> [TASK ITEM]:
Among the records below, find the lines with the word "lucide" and copy them.

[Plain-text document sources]
================================

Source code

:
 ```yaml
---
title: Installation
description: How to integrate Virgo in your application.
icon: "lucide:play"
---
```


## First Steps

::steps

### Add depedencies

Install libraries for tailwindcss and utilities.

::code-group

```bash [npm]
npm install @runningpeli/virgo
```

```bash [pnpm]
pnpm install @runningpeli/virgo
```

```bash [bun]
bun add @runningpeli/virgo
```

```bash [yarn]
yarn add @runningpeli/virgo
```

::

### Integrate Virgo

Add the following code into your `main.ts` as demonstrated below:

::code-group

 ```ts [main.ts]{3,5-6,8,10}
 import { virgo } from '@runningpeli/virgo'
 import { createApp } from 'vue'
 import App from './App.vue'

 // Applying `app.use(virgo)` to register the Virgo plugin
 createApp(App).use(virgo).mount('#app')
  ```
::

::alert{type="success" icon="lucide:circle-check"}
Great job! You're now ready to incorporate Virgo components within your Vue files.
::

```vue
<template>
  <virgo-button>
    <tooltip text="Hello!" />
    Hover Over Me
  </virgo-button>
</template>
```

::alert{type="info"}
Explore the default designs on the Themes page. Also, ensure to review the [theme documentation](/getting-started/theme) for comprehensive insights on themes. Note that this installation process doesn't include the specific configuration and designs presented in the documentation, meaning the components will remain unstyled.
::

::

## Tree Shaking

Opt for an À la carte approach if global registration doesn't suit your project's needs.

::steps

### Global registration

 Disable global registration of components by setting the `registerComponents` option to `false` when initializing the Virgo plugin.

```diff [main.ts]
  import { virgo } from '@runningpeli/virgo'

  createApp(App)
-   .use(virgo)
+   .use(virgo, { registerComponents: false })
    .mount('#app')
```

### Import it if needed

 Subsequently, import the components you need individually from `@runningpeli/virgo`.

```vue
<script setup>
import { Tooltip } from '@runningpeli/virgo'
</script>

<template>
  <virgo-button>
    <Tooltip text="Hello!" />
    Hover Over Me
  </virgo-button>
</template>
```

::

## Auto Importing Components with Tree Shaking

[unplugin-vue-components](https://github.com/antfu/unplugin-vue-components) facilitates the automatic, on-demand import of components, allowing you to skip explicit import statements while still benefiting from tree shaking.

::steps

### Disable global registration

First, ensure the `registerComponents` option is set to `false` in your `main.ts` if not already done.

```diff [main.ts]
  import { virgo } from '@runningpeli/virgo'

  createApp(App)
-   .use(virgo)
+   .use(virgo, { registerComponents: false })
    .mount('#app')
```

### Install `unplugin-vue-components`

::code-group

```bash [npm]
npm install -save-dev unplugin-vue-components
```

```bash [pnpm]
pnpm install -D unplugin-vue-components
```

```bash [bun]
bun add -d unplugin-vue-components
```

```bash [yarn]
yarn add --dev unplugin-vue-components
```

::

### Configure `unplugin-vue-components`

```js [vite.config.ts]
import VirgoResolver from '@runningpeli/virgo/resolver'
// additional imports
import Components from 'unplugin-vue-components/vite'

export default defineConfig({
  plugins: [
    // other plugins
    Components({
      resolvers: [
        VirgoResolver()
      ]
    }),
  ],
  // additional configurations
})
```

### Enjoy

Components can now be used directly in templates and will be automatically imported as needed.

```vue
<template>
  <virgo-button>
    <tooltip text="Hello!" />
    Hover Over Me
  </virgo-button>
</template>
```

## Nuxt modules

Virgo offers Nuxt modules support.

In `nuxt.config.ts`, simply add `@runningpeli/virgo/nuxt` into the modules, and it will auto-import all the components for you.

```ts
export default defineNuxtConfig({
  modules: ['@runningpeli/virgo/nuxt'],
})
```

================================

> [YOUR SOLUTION]:
icon: "lucide:play"
::alert{type="success" icon="lucide:circle-check"}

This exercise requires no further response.